▶ _REQUIRED ACTION_
Return all of the entries exactly, with nothing added or left out.

────────────────────────────────────────

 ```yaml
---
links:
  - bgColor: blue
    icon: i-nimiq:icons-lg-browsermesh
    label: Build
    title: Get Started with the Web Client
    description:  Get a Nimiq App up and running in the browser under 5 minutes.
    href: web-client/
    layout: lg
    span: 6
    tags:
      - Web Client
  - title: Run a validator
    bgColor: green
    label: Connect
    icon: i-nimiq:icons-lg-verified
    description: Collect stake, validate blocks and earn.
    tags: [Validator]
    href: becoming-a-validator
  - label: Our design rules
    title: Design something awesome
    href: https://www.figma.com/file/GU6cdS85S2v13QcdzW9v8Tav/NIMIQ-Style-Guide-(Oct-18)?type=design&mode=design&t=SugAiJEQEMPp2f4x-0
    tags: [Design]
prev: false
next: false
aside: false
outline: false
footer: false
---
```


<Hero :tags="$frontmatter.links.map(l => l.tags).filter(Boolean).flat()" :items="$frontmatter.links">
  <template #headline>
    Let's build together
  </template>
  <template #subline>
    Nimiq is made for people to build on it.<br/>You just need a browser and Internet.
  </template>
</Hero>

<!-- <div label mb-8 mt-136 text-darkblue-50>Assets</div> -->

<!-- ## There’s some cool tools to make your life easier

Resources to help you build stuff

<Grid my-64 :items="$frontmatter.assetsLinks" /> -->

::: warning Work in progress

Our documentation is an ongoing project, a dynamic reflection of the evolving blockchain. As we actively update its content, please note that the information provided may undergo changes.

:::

────────────────────────────────────────

▶ _ANSWER TO THIS PROBLEM_
 ```yaml
---
links:
  - bgColor: blue
    icon: i-nimiq:icons-lg-browsermesh
    label: Build
    title: Get Started with the Web Client
    description:  Get a Nimiq App up and running in the browser under 5 minutes.
    href: web-client/
    layout: lg
    span: 6
    tags:
      - Web Client
  - title: Run a validator
    bgColor: green
    label: Connect
    icon: i-nimiq:icons-lg-verified
    description: Collect stake, validate blocks and earn.
    tags: [Validator]
    href: becoming-a-validator
  - label: Our design rules
    title: Design something awesome
    href: https://www.figma.com/file/GU6cdS85S2v13QcdzW9v8Tav/NIMIQ-Style-Guide-(Oct-18)?type=design&mode=design&t=SugAiJEQEMPp2f4x-0
    tags: [Design]
prev: false
next: false
aside: false
outline: false
footer: false
---
```


<Hero :tags="$frontmatter.links.map(l => l.tags).filter(Boolean).flat()" :items="$frontmatter.links">
  <template #headline>
    Let's build together
  </template>
  <template #subline>
    Nimiq is made for people to build on it.<br/>You just need a browser and Internet.
  </template>
</Hero>

<!-- <div label mb-8 mt-136 text-darkblue-50>Assets</div> -->

<!-- ## There’s some cool tools to make your life easier

Resources to help you build stuff

<Grid my-64 :items="$frontmatter.assetsLinks" /> -->

::: warning Work in progress

Our documentation is an ongoing project, a dynamic reflection of the evolving blockchain. As we actively update its content, please note that the information provided may undergo changes.

:::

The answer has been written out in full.